* Assigned task *
Scan the records and identify every line in which the string "sentimientos" occurs, then return those lines.

* Raw data *
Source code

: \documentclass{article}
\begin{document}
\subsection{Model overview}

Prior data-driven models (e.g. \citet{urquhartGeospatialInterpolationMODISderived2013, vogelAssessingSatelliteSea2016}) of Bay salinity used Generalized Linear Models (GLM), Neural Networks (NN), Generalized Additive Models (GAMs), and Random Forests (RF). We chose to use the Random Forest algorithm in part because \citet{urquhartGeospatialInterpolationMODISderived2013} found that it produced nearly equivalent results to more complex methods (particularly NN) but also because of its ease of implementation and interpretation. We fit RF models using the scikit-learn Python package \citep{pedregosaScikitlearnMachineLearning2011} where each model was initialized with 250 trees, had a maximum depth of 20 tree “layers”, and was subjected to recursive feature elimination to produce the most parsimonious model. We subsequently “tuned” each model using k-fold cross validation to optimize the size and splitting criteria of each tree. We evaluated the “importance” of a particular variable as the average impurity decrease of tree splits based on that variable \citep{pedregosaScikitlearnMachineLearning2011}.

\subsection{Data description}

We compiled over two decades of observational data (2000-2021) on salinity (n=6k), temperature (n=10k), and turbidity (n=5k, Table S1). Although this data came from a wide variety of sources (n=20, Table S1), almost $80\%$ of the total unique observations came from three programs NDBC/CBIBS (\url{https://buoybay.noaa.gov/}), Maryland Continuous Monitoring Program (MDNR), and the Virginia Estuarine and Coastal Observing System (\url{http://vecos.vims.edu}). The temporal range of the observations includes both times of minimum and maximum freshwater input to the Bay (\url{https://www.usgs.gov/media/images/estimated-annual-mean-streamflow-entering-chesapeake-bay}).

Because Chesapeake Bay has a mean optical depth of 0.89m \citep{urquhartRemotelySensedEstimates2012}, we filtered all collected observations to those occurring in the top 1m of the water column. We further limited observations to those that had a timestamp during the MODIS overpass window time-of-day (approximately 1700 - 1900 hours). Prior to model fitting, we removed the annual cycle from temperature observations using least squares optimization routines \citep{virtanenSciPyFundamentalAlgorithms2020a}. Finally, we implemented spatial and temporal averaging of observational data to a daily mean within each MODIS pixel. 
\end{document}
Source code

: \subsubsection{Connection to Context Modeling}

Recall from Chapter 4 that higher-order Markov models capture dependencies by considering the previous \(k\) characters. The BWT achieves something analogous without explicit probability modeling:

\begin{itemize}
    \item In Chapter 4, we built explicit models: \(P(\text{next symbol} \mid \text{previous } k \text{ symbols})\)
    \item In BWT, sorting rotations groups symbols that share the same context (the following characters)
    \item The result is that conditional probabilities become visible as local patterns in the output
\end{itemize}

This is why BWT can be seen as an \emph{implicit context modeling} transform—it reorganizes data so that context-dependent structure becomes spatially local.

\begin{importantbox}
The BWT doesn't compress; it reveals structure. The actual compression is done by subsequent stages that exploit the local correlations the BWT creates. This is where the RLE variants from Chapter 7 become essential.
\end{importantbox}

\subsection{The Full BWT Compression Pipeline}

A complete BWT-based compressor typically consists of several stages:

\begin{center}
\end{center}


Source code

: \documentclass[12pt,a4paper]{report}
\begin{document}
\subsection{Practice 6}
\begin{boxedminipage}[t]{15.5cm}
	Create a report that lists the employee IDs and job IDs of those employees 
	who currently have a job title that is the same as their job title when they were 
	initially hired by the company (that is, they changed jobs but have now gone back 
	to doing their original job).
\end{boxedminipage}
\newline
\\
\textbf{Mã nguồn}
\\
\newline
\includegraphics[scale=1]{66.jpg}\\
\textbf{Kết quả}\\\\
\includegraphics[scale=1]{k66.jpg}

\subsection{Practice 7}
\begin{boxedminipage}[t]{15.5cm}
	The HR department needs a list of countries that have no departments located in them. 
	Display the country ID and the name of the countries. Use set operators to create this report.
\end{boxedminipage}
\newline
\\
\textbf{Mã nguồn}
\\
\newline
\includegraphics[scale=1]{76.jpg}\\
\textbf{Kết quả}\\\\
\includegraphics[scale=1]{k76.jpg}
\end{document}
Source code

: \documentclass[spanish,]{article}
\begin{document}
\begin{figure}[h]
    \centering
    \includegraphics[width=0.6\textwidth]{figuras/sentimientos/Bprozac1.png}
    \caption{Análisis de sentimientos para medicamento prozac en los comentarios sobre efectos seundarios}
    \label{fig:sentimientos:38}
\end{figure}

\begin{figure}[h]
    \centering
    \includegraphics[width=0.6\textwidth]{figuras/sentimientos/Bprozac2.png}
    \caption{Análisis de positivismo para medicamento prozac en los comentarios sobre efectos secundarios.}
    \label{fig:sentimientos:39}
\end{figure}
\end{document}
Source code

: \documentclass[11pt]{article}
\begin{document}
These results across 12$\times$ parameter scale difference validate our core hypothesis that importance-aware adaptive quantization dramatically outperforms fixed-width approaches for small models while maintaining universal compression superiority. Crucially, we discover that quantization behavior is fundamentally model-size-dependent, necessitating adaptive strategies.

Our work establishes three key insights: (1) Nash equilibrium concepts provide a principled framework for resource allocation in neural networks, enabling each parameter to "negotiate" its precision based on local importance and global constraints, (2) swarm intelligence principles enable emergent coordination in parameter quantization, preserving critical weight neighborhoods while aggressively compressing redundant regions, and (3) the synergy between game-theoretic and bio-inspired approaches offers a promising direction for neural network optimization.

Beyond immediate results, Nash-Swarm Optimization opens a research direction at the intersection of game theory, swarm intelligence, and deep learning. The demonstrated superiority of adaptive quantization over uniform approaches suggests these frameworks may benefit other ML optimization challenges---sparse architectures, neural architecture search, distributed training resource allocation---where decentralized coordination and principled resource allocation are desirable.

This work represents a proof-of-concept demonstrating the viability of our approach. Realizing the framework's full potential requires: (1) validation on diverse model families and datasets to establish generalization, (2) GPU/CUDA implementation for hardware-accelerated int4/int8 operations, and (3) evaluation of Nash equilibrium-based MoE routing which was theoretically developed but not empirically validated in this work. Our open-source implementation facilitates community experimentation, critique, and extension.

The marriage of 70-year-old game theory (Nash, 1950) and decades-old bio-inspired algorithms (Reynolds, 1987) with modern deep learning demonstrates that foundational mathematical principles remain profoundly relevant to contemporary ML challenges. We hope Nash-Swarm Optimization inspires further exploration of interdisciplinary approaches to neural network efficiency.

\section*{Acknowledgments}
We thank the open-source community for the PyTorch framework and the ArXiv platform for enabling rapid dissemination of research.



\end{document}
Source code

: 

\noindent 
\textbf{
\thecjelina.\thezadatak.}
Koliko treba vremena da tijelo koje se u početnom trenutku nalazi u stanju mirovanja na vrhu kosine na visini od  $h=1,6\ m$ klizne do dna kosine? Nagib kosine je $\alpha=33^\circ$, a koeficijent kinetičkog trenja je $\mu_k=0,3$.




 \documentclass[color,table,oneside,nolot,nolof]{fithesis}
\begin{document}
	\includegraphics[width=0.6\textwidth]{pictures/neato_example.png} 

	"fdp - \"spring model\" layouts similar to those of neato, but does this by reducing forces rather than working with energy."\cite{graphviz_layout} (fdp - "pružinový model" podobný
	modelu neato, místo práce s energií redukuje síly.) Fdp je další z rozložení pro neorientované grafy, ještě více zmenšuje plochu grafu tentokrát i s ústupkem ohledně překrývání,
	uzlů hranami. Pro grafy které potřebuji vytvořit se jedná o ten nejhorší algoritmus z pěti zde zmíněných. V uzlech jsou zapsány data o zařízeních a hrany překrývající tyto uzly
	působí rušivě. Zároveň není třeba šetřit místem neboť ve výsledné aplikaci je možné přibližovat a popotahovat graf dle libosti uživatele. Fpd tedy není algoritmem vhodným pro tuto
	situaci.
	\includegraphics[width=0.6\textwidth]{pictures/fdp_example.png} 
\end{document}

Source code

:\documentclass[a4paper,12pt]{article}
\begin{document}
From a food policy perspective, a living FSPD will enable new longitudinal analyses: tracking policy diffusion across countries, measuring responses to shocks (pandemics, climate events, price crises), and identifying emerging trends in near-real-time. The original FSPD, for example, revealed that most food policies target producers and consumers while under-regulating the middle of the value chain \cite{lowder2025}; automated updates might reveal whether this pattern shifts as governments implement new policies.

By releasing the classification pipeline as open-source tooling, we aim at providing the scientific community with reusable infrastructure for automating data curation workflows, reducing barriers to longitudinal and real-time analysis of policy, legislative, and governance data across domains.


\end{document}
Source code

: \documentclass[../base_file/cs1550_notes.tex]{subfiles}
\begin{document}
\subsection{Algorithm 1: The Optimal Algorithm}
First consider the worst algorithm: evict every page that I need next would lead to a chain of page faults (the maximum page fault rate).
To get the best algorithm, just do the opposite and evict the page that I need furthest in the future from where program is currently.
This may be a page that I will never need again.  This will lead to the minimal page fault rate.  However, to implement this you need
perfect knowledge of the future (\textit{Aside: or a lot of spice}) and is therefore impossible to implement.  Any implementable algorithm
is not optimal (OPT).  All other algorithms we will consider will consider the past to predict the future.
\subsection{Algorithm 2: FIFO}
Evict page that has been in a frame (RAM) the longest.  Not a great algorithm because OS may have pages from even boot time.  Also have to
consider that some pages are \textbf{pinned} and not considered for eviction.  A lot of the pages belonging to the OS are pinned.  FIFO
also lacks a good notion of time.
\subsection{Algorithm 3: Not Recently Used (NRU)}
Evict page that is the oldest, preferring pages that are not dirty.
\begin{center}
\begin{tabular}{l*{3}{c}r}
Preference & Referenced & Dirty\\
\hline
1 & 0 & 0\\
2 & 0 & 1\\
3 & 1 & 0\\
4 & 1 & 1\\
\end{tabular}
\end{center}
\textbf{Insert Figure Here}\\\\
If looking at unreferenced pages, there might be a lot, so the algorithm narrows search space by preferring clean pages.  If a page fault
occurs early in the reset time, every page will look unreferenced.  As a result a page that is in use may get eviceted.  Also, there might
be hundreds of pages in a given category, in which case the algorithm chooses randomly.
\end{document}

* Solution for this exercise *
    \includegraphics[width=0.6\textwidth]{figuras/sentimientos/Bprozac1.png}
    \caption{Análisis de sentimientos para medicamento prozac en los comentarios sobre efectos seundarios}
    \label{fig:sentimientos:38}
    \includegraphics[width=0.6\textwidth]{figuras/sentimientos/Bprozac2.png}
    \label{fig:sentimientos:39}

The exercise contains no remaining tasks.